Flashback Friday: John Bellairs – Raven Oak

Flashback Friday: John Bellairs

For this week’s Flashback Friday post, I’m honored to have Maia Chance, author of the Fairy Tale Fatal series, here to do a guest post on what speculative fiction novel influenced her as a writer.

If you haven’t checked out her new book, Snow White Red-Handed yet, you should. Think Brother Grimm + Mystery + 1800’s = WIN. So we know that the Grimm fairy tales impacted her as a writer, but what else? Here is Maia to answer just that!


 

The cover of The Curse of the Blue Figurine by John BellairsWhen I was a kid, John Bellairs was my crack. I read and reread his novels from the local public library, and on the rare occasions when I had my own money to spend, I’d purchase a volume from the bookstore. I have a copy of The Curse of the Blue Figurine that I’ve lugged around from place to place for the past, well, going on thirty years.

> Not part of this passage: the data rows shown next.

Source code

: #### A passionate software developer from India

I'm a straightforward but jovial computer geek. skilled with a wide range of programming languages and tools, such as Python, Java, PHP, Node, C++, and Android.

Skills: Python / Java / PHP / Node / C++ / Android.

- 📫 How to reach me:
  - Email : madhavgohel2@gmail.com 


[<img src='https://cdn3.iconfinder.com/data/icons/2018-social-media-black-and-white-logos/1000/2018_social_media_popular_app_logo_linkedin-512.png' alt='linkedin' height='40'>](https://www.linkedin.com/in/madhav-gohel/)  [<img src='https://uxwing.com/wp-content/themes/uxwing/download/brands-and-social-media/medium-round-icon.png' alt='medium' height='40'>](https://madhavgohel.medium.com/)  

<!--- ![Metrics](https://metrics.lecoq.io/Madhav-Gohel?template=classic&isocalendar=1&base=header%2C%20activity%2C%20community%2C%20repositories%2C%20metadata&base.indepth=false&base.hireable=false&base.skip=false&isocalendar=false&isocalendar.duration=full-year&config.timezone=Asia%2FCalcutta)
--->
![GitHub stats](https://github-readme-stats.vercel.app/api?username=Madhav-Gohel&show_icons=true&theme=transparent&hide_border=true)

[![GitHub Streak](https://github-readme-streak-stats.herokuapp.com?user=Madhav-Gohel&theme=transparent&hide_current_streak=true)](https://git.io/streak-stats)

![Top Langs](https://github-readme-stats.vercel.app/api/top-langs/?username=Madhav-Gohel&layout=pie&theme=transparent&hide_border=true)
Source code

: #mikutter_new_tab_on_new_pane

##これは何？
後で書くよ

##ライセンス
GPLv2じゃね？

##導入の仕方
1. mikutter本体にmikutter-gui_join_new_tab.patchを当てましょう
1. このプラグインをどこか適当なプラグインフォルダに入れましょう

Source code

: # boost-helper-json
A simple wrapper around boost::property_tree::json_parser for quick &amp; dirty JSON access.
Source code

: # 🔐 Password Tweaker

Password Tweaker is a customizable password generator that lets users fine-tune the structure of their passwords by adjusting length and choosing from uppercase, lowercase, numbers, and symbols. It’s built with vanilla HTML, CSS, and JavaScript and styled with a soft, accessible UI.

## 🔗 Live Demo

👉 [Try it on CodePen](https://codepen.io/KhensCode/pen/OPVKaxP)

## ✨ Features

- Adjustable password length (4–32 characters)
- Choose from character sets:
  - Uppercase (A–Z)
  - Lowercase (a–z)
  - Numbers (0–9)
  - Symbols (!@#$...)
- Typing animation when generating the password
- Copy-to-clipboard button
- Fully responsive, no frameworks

When I want to read something really, really good (you know what I mean) I reread a John Bellairs book. And I’m going to confess something: these books have formed my imagination, like, the very STRUCTURE of my imagination, in ways that I don’t fully understand. It’s a lucky break that I hated those Sweet Valley Twins books, I guess. (Remember those? Ugh.)

Every time I read a Bellairs novel, I find some little detail or moment or concept that I’ve built into my own writing . . . stuff that I thought I’d made up out of the blue. But of course, we never make up anything out of the blue, do we? “Imagination” is a patchwork of everything we’ve experienced before. And John Bellairs has taught me some valuable lessons on how to write a good novel:

 1. Don’t Reinvent the Wheel.

Bellairs borrowed tropes from the long gothic tradition: hidden treasure, sacred artifacts, evil priests, haunted castles, desolate islands, ghosts, and the threat of violent Nature. Tropes that resonate because of their intertextual baggage and that seem, because of their cultural history, imbued with endless potential.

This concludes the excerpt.